Japanese Patent No. 2552427 (Japanese Patent Application Laid-Open Publication No. H07-185131) discloses a game apparatus at which a player operates a character so as to have the character play boxing. In the game apparatus, an image of a player, to which a marker (LED (light-emitting diode)) has been attached, is taken by a fixed camera (CCD (charge-coupled device)), and the position of the marker is detected from the taken image. The movement of a player character is then controlled as if a portion corresponding to a portion (a player's portion) at which the marker is attached is, in an imaginary space, at a position within the imaginary space corresponding to the detected position, with the position of the marker having been detected.

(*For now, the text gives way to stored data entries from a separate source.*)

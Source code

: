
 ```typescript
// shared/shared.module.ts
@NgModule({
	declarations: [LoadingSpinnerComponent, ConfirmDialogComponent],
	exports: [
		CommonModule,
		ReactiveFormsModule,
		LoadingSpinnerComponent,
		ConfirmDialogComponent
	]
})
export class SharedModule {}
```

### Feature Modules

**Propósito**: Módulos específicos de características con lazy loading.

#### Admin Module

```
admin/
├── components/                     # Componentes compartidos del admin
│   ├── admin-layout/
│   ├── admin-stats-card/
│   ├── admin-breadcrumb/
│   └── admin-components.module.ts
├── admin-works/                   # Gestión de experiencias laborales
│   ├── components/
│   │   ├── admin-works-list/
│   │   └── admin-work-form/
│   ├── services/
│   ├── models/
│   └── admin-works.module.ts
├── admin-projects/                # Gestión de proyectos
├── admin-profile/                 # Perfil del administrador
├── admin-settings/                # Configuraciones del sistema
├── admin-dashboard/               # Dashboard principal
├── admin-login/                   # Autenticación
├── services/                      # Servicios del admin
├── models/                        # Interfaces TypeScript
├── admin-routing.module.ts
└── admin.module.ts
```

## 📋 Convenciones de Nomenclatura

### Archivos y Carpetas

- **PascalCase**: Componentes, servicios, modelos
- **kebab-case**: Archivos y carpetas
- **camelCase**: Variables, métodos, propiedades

In the above game apparatus, the movement of a player character can be adjusted to match the player's motion to some extent if the detecting cycle of a position is shortened and the accuracy in detecting positions is enhanced. However, it is a position, not a player's motion, that is detected by the above game apparatus, and it will not be possible to sufficiently reduce the possibility of not performing a process corresponding to a player's motion even if the detecting cycle of a position is shortened to the extent possible or the accuracy in detecting positions is enhanced to the extent possible. For example, the motion of a character when a player performs a punching motion sometimes does not appear to be a punching motion. In this case, a player will have a feeling of strangeness of the motion of the character. This problem may occur not only at a game apparatus but also at a freely selected apparatus at which, in a case in which an operator performs a predetermined motion, a process corresponding to the motion should be performed.
Accordingly, in a freely-selected apparatus at which, in a case in which an operator performs a predetermined motion, a process corresponding to the motion should be performed, the present invention sufficiently reduces the possibility of a process corresponding to a motion not being performed even though the operator performed the motion, by determining whether the operator has performed the motion.